EdgeParse is a high-performance PDF-to-structured-data extraction engine written in Rust. It converts complex PDFs into clean, structured JSON, Markdown, or HTML in milliseconds without ML dependencies.

How fast is EdgeParse compared to other PDF parsers?

EdgeParse processes 40+ pages per second — 10 to 100× faster than Python-based alternatives like Docling or Marker. It achieves 0.026s average processing time per document.

What programming languages does EdgeParse support?

EdgeParse provides native bindings for Python (via PyO3), Node.js (via NAPI-RS), a standalone CLI binary, and can be used directly as a Rust library crate.

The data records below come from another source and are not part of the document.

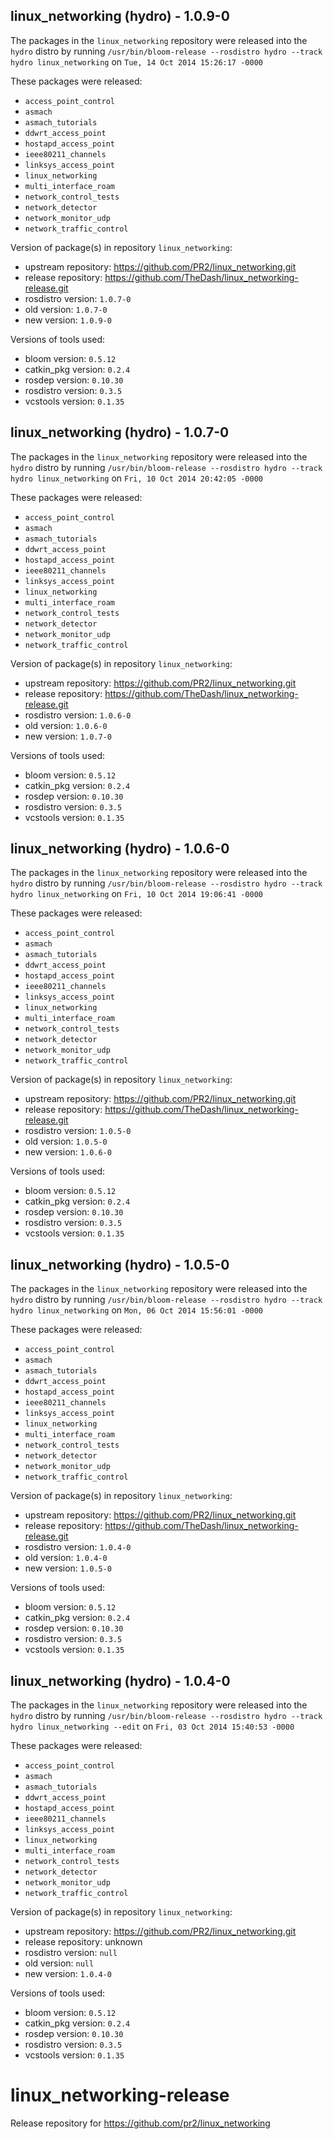 ## linux_networking (hydro) - 1.0.9-0

The packages in the `linux_networking` repository were released into the `hydro` distro by running `/usr/bin/bloom-release --rosdistro hydro --track hydro linux_networking` on `Tue, 14 Oct 2014 15:26:17 -0000`

These packages were released:
- `access_point_control`
- `asmach`
- `asmach_tutorials`
- `ddwrt_access_point`
- `hostapd_access_point`
- `ieee80211_channels`
- `linksys_access_point`
- `linux_networking`
- `multi_interface_roam`
- `network_control_tests`
- `network_detector`
- `network_monitor_udp`
- `network_traffic_control`

Version of package(s) in repository `linux_networking`:
- upstream repository: https://github.com/PR2/linux_networking.git
- release repository: https://github.com/TheDash/linux_networking-release.git
- rosdistro version: `1.0.7-0`
- old version: `1.0.7-0`
- new version: `1.0.9-0`

Versions of tools used:
- bloom version: `0.5.12`
- catkin_pkg version: `0.2.4`
- rosdep version: `0.10.30`
- rosdistro version: `0.3.5`
- vcstools version: `0.1.35`


## linux_networking (hydro) - 1.0.7-0

The packages in the `linux_networking` repository were released into the `hydro` distro by running `/usr/bin/bloom-release --rosdistro hydro --track hydro linux_networking` on `Fri, 10 Oct 2014 20:42:05 -0000`

These packages were released:
- `access_point_control`
- `asmach`
- `asmach_tutorials`
- `ddwrt_access_point`
- `hostapd_access_point`
- `ieee80211_channels`
- `linksys_access_point`
- `linux_networking`
- `multi_interface_roam`
- `network_control_tests`
- `network_detector`
- `network_monitor_udp`
- `network_traffic_control`

Version of package(s) in repository `linux_networking`:
- upstream repository: https://github.com/PR2/linux_networking.git
- release repository: https://github.com/TheDash/linux_networking-release.git
- rosdistro version: `1.0.6-0`
- old version: `1.0.6-0`
- new version: `1.0.7-0`

Versions of tools used:
- bloom version: `0.5.12`
- catkin_pkg version: `0.2.4`
- rosdep version: `0.10.30`
- rosdistro version: `0.3.5`
- vcstools version: `0.1.35`


## linux_networking (hydro) - 1.0.6-0

The packages in the `linux_networking` repository were released into the `hydro` distro by running `/usr/bin/bloom-release --rosdistro hydro --track hydro linux_networking` on `Fri, 10 Oct 2014 19:06:41 -0000`

These packages were released:
- `access_point_control`
- `asmach`
- `asmach_tutorials`
- `ddwrt_access_point`
- `hostapd_access_point`
- `ieee80211_channels`
- `linksys_access_point`
- `linux_networking`
- `multi_interface_roam`
- `network_control_tests`
- `network_detector`
- `network_monitor_udp`
- `network_traffic_control`

Version of package(s) in repository `linux_networking`:
- upstream repository: https://github.com/PR2/linux_networking.git
- release repository: https://github.com/TheDash/linux_networking-release.git
- rosdistro version: `1.0.5-0`
- old version: `1.0.5-0`
- new version: `1.0.6-0`

Versions of tools used:
- bloom version: `0.5.12`
- catkin_pkg version: `0.2.4`
- rosdep version: `0.10.30`
- rosdistro version: `0.3.5`
- vcstools version: `0.1.35`


## linux_networking (hydro) - 1.0.5-0

The packages in the `linux_networking` repository were released into the `hydro` distro by running `/usr/bin/bloom-release --rosdistro hydro --track hydro linux_networking` on `Mon, 06 Oct 2014 15:56:01 -0000`

These packages were released:
- `access_point_control`
- `asmach`
- `asmach_tutorials`
- `ddwrt_access_point`
- `hostapd_access_point`
- `ieee80211_channels`
- `linksys_access_point`
- `linux_networking`
- `multi_interface_roam`
- `network_control_tests`
- `network_detector`
- `network_monitor_udp`
- `network_traffic_control`

Version of package(s) in repository `linux_networking`:
- upstream repository: https://github.com/PR2/linux_networking.git
- release repository: https://github.com/TheDash/linux_networking-release.git
- rosdistro version: `1.0.4-0`
- old version: `1.0.4-0`
- new version: `1.0.5-0`

Versions of tools used:
- bloom version: `0.5.12`
- catkin_pkg version: `0.2.4`
- rosdep version: `0.10.30`
- rosdistro version: `0.3.5`
- vcstools version: `0.1.35`


## linux_networking (hydro) - 1.0.4-0

The packages in the `linux_networking` repository were released into the `hydro` distro by running `/usr/bin/bloom-release --rosdistro hydro --track hydro linux_networking --edit` on `Fri, 03 Oct 2014 15:40:53 -0000`

These packages were released:
- `access_point_control`
- `asmach`
- `asmach_tutorials`
- `ddwrt_access_point`
- `hostapd_access_point`
- `ieee80211_channels`
- `linksys_access_point`
- `linux_networking`
- `multi_interface_roam`
- `network_control_tests`
- `network_detector`
- `network_monitor_udp`
- `network_traffic_control`

Version of package(s) in repository `linux_networking`:
- upstream repository: https://github.com/PR2/linux_networking.git
- release repository: unknown
- rosdistro version: `null`
- old version: `null`
- new version: `1.0.4-0`

Versions of tools used:
- bloom version: `0.5.12`
- catkin_pkg version: `0.2.4`
- rosdep version: `0.10.30`
- rosdistro version: `0.3.5`
- vcstools version: `0.1.35`


linux_networking-release
========================

Release repository for https://github.com/pr2/linux_networking

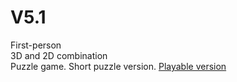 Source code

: # V5.1
First-person  
3D and 2D combination  
Puzzle game.
Short puzzle version.
[Playable version](https://russisunni.github.io/WW-v5.1-gl/)
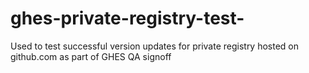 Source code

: # ghes-private-registry-test-
Used to test successful version updates for private registry hosted on github.com as part of GHES QA signoff
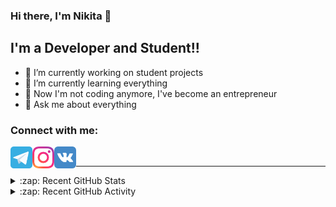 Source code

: ### Hi there, I'm Nikita 👋


## I'm a Developer and Student!!

- 🔭 I’m currently working on student projects
- 🌱 I’m currently learning everything
- 🤔 Now I'm not coding anymore, I've become an entrepreneur
- 💬 Ask me about everything

### Connect with me:

[<img align="left" alt="Telegram" width="35px" src="https://github.com/DUNNIK/DUNNIK/blob/main/icons/TelegramIcon.svg" />][telegram]
[<img align="left" alt="Instagram" width="35px" src="https://github.com/DUNNIK/DUNNIK/blob/main/icons/InstagramIcon.svg" />][instagram]
[<img align="left" alt="Vk" width="35px" src="https://github.com/DUNNIK/DUNNIK/blob/main/icons/VkIcon.svg" />][vk]

<br />

---
<details>
 <summary>:zap: Recent GitHub Stats</summary>

![Nikita's GitHub stats](https://github-readme-stats.vercel.app/api?username=DUNNIK&show_icons=true&theme=chartreuse-dark&count_private=true)
<br />

[![Top Langs](https://github-readme-stats.vercel.app/api/top-langs/?username=DUNNIK&show_icons=true&theme=chartreuse-dark&count_private=true)](https://github.com/anuraghazra/github-readme-stats)

</details>

<details>
  <summary>:zap: Recent GitHub Activity</summary>
<!--START_SECTION:activity-->
1. 🎉 Merged PR [#7](https://github.com/DUNNIK/YoPlugin/pull/7) in [DUNNIK/YoPlugin](https://github.com/DUNNIK/YoPlugin)
<!--END_SECTION:activity-->
</details>




[telegram]: https://t.me/dunaevnikita
[instagram]: https://instagram.com/_dunnik
[vk]: https://vk.com/dunn1
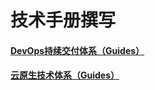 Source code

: 技术手册撰写
=============
#### [DevOps持续交付体系（Guides）](DevOps持续交付体系/DevOps持续交付体系（Guides）.md)
#### [云原生技术体系（Guides）](云原生技术体系/云原生技术体系（Guides）.md) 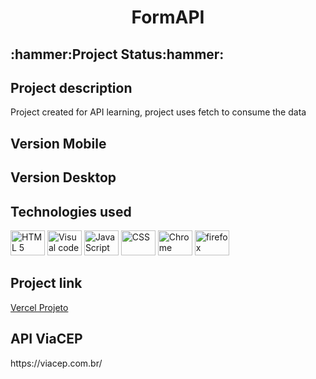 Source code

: <h1 align="center">FormAPI </h1>

<h2>:hammer:Project Status:hammer:</h2>

<h2>Project description</h2>
<p>Project created for API learning, project uses fetch to consume the data</p>
<h2 >Version Mobile</h2>

<h2>Version Desktop</h2>

<h2>Technologies used</h2>

<div>
<img src="https://cdn.jsdelivr.net/gh/devicons/devicon/icons/html5/html5-plain-wordmark.svg" height="40" width="55" title="HTML 5" />
<img src="https://cdn.jsdelivr.net/gh/devicons/devicon/icons/visualstudio/visualstudio-plain.svg" height="40" width="55" title="Visual code"  />
<img src="https://cdn.jsdelivr.net/gh/devicons/devicon/icons/javascript/javascript-plain.svg" height="40" width="55" title="JavaScript"/>
<img src="https://cdn.jsdelivr.net/gh/devicons/devicon/icons/css3/css3-plain-wordmark.svg" height="40" width="55" title="CSS" /> 
<img src="https://cdn.jsdelivr.net/gh/devicons/devicon/icons/chrome/chrome-original-wordmark.svg" height="40" width="55" title="Chrome"  />
<img src="https://cdn.jsdelivr.net/gh/devicons/devicon/icons/firefox/firefox-original.svg" height="40" width="55" title="firefox" />  </div>
 


<h2> Project link </h2>
<a href="https://form-api-three.vercel.app/">Vercel Projeto</a>
<h2>API ViaCEP</h2>
<p>https://viacep.com.br/</p>

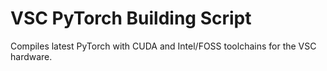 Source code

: # VSC PyTorch Building Script
Compiles latest PyTorch with CUDA and Intel/FOSS toolchains for the VSC hardware.

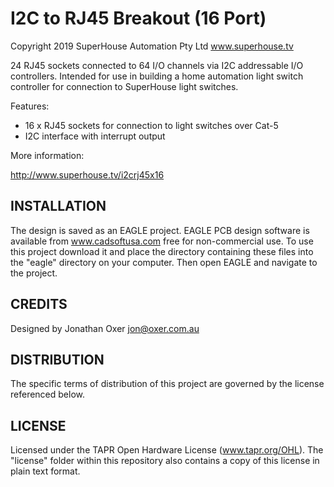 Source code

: I2C to RJ45 Breakout (16 Port)
==============================
Copyright 2019 SuperHouse Automation Pty Ltd  www.superhouse.tv  

24 RJ45 sockets connected to 64 I/O channels via I2C addressable
I/O controllers. Intended for use in building a home automation light
switch controller for connection to SuperHouse light switches.

Features:

 * 16 x RJ45 sockets for connection to light switches over Cat-5
 * I2C interface with interrupt output

More information:

  http://www.superhouse.tv/i2crj45x16

INSTALLATION
------------
The design is saved as an EAGLE project. EAGLE PCB design software is
available from www.cadsoftusa.com free for non-commercial use. To use
this project download it and place the directory containing these files
into the "eagle" directory on your computer. Then open EAGLE and
navigate to the project.


CREDITS
-------
Designed by Jonathan Oxer jon@oxer.com.au


DISTRIBUTION
------------
The specific terms of distribution of this project are governed by the
license referenced below.


LICENSE
-------
Licensed under the TAPR Open Hardware License (www.tapr.org/OHL).
The "license" folder within this repository also contains a copy of
this license in plain text format.
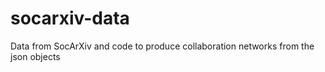 # socarxiv-data
Data from SocArXiv and code to produce collaboration networks from the json objects
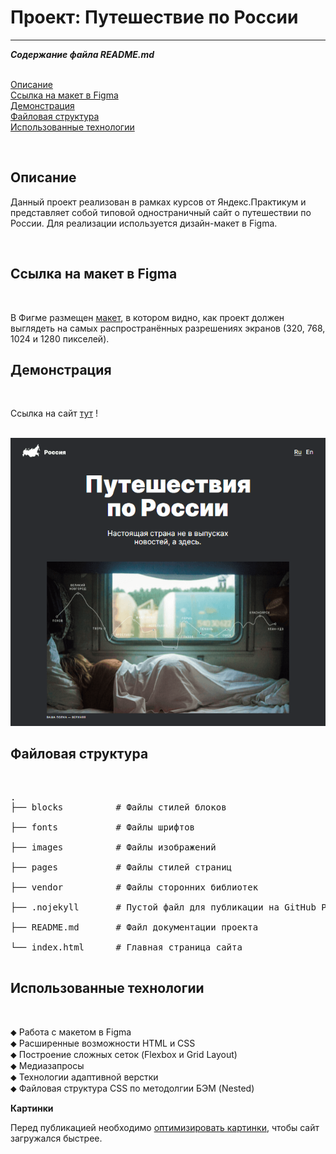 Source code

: # Проект: Путешествие по России
---
***Содержание файла README.md***
<p>
<br>
<a href="#description">Описание</a>
<br>
<a href="#figma">Ссылка на макет в Figma</a>
<br>
<a href="#demo">Демонстрация</a>
<br>
<a href="#file_structure">Файловая структура</a>
<br>
<a href="#technologies">Использованные технологии</a>
</p>

<div id="description"></div>
<br>
<h2>Описание</h2>
<p>Данный проект реализован в рамках курсов от Яндекс.Практикум и представляет собой типовой одностраничный сайт о путешествии по России. Для реализации используется дизайн-макет в Figma.</p>

<div id="figma"></div>
<br>
<h2>Ссылка на макет в Figma</h2> 
<br>
<p>В Фигме размещен <a href="https://ru.bem.info/methodology/filestructure/">макет</a>, в котором видно, как проект должен выглядеть на самых распространённых разрешениях экранов (320, 768, 1024 и 1280 пикселей).</p>

<div id="demo"></div>
<h2>Демонстрация</h2><br>
<p>Ссылка на сайт <a href="https://almatanastasia.github.io/Russia_travel/">тут</a> !</p><br>
<img src="./images/demo_index.png" alt="Демо страницы index.html" width="900">

<div id="file_structure"></div>
<h2>Файловая структура</h2><br>
<pre>
.
├── blocks          # Файлы стилей блоков<br>
├── fonts           # Файлы шрифтов<br>
├── images          # Файлы изображений<br>
├── pages           # Файлы стилей страниц<br>
├── vendor          # Файлы сторонних библиотек<br>
├── .nojekyll       # Пустой файл для публикации на GitHub Pages<br>
├── README.md       # Файл документации проекта<br>
└── index.html      # Главная страница сайта<br>
</pre>

<div id="technologies"></div>
<h2>Использованные технологии</h2><br>
<p>
⬥ Работа с макетом в Figma<br>
⬥ Расширенные возможности HTML и CSS <br>
⬥ Построение сложных сеток (Flexbox и Grid Layout)<br>
⬥ Медиазапросы<br>
⬥ Технологии адаптивной верстки<br>
⬥ Файловая структура CSS по методолгии БЭМ (Nested)<br>
</p>

**Картинки**

Перед публикацией необходимо [оптимизировать картинки](https://tinypng.com/), чтобы сайт загружался быстрее.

Does EdgeParse require GPU or ML models?

No. EdgeParse is a rule-based extraction engine with zero ML dependencies. No GPU, no Java, no Poppler, no Tesseract required. Just pip install edgeparse and go.

WASM Use Cases

EdgeParse WASM runs the full Rust PDF extraction engine directly in the browser. Here are concrete use cases with implementation patterns.

1. Client-side RAG preprocessing

Extract structured chunks from PDFs in the browser, then send only the text to your embedding API. The full PDF never leaves the user’s device.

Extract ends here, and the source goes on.